• _Required action_
Return all lines in the data where the string "type" can be found.

• _Extracted information_

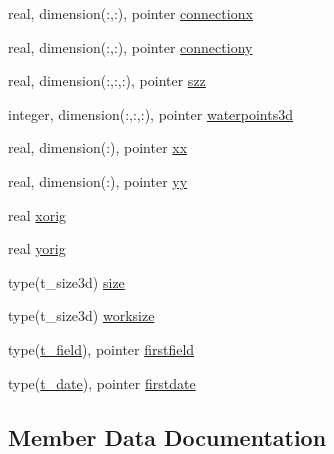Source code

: \begin{DoxyCompactItemize}
\item 
real, dimension(\+:,\+:), pointer \mbox{\hyperlink{structmodulecfformat_1_1t__cfformat_a8f06263ede8eb8e0775d101017bf23a9}{connectionx}}
\item 
real, dimension(\+:,\+:), pointer \mbox{\hyperlink{structmodulecfformat_1_1t__cfformat_ac75b918dbef03ba2ecd1db62224dadb9}{connectiony}}
\item 
real, dimension(\+:,\+:,\+:), pointer \mbox{\hyperlink{structmodulecfformat_1_1t__cfformat_a5b4b2a4761c48efd6b7515444e28d774}{szz}}
\item 
integer, dimension(\+:,\+:,\+:), pointer \mbox{\hyperlink{structmodulecfformat_1_1t__cfformat_a2a65714b276d1848043ad1af42dfa38f}{waterpoints3d}}
\item 
real, dimension(\+:), pointer \mbox{\hyperlink{structmodulecfformat_1_1t__cfformat_a317fe3f07880f127577a9651e44c9396}{xx}}
\item 
real, dimension(\+:), pointer \mbox{\hyperlink{structmodulecfformat_1_1t__cfformat_aa2888709db722a7aa96dd0cd01ff6ea3}{yy}}
\item 
real \mbox{\hyperlink{structmodulecfformat_1_1t__cfformat_ab41f8e3e09c6939ed612d3b1765c39ee}{xorig}}
\item 
real \mbox{\hyperlink{structmodulecfformat_1_1t__cfformat_a73a9ed51287124a2741f42a2c0ddb539}{yorig}}
\item 
type(t\+\_\+size3d) \mbox{\hyperlink{structmodulecfformat_1_1t__cfformat_a9f7e9a28914073b8e470b024a9bed1c6}{size}}
\item 
type(t\+\_\+size3d) \mbox{\hyperlink{structmodulecfformat_1_1t__cfformat_a3cbd85a8352e56b65486849f406a9a85}{worksize}}
\item 
type(\mbox{\hyperlink{structmodulecfformat_1_1t__field}{t\+\_\+field}}), pointer \mbox{\hyperlink{structmodulecfformat_1_1t__cfformat_a6b5de953b9490f7f7388445abfc5a343}{firstfield}}
\item 
type(\mbox{\hyperlink{structmodulecfformat_1_1t__date}{t\+\_\+date}}), pointer \mbox{\hyperlink{structmodulecfformat_1_1t__cfformat_a49f4d1293251b994516f5b9724495386}{firstdate}}
\end{DoxyCompactItemize}


\subsection{Member Data Documentation}
\mbox{\label{structmodulecfformat_1_1t__cfformat_ae47bfd570e37c1f46a133c289fbb10c1}}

• _Solution_
type(t\+\_\+size3d) \mbox{\hyperlink{structmodulecfformat_1_1t__cfformat_a9f7e9a28914073b8e470b024a9bed1c6}{size}}
type(t\+\_\+size3d) \mbox{\hyperlink{structmodulecfformat_1_1t__cfformat_a3cbd85a8352e56b65486849f406a9a85}{worksize}}
type(\mbox{\hyperlink{structmodulecfformat_1_1t__field}{t\+\_\+field}}), pointer \mbox{\hyperlink{structmodulecfformat_1_1t__cfformat_a6b5de953b9490f7f7388445abfc5a343}{firstfield}}
type(\mbox{\hyperlink{structmodulecfformat_1_1t__date}{t\+\_\+date}}), pointer \mbox{\hyperlink{structmodulecfformat_1_1t__cfformat_a49f4d1293251b994516f5b9724495386}{firstdate}}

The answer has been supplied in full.